By definition, mysticism requires ‘direct contact with the divine,’ but not necessarily a withdrawal from the world. And the mystics we’ve been studying have ‘found the divine’ not in solitary prayer and contemplation but through their interactions with other people.
For Dorothy Day, Mother Teresa and many others like them, God exists inside themselves and everyone they work with, and in the relationships that develop in the course of social action. We call this phenomenon ‘social mysticism,’ and we think it provides important lessons for how to combine the ‘personal with the political.’
What is it that makes mysticism socially important?
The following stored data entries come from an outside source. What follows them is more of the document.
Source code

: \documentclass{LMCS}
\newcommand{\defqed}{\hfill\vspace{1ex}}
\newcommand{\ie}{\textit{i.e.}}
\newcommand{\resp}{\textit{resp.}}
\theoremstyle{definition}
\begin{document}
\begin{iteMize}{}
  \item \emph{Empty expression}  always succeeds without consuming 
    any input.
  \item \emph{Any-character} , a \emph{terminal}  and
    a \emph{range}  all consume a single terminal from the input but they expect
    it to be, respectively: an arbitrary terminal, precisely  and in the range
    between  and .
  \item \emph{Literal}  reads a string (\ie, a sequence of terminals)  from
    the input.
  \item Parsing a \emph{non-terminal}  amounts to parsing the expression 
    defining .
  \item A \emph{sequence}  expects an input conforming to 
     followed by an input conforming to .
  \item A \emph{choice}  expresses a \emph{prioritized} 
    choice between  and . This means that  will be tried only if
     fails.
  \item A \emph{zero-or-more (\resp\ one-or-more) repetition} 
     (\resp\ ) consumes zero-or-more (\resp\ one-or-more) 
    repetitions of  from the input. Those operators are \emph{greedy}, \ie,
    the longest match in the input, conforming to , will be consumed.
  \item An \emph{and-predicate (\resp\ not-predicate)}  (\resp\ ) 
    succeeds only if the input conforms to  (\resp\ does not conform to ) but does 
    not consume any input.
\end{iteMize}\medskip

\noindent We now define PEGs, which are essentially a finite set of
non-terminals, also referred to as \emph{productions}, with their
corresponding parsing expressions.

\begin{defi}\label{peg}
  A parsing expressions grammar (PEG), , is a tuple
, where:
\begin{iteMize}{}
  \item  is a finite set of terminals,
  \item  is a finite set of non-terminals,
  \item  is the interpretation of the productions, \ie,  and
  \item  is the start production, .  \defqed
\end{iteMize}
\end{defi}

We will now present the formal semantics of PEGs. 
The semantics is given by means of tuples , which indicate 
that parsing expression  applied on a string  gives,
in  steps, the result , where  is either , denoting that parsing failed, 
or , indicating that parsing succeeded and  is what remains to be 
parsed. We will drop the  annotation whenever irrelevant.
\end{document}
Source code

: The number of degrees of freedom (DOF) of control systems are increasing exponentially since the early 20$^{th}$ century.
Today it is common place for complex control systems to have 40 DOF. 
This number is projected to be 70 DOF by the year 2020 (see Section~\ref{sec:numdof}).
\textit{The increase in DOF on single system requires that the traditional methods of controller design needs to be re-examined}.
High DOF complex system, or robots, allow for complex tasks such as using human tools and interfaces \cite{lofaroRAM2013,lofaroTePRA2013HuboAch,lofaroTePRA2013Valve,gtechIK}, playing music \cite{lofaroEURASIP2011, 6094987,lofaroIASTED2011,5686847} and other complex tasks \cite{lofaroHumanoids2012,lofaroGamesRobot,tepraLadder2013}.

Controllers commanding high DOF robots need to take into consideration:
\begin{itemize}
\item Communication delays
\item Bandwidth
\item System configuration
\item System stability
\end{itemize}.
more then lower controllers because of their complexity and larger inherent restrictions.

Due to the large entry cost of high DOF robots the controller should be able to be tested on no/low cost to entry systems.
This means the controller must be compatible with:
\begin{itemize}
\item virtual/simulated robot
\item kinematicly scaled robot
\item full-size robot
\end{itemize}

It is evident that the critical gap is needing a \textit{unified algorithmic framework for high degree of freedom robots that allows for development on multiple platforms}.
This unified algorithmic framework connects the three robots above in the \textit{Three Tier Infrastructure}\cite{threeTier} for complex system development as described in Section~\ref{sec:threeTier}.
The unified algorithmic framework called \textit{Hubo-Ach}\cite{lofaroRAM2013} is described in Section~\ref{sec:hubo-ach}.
Firstly, it strengthens the resolve to live out one’s beliefs on a daily basis, right at the heart of social struggles. In the early 1930s, for example, Peter Maurin and Dorothy Day began the Catholic Worker newspaper. Shortly afterwards, they started to live according to the same tenets they were advocating in print—things like solidarity, humility and a commitment to share resources. “[T]he men see our poverty,” Day wrote, “They know we eat the same breakfast they do.”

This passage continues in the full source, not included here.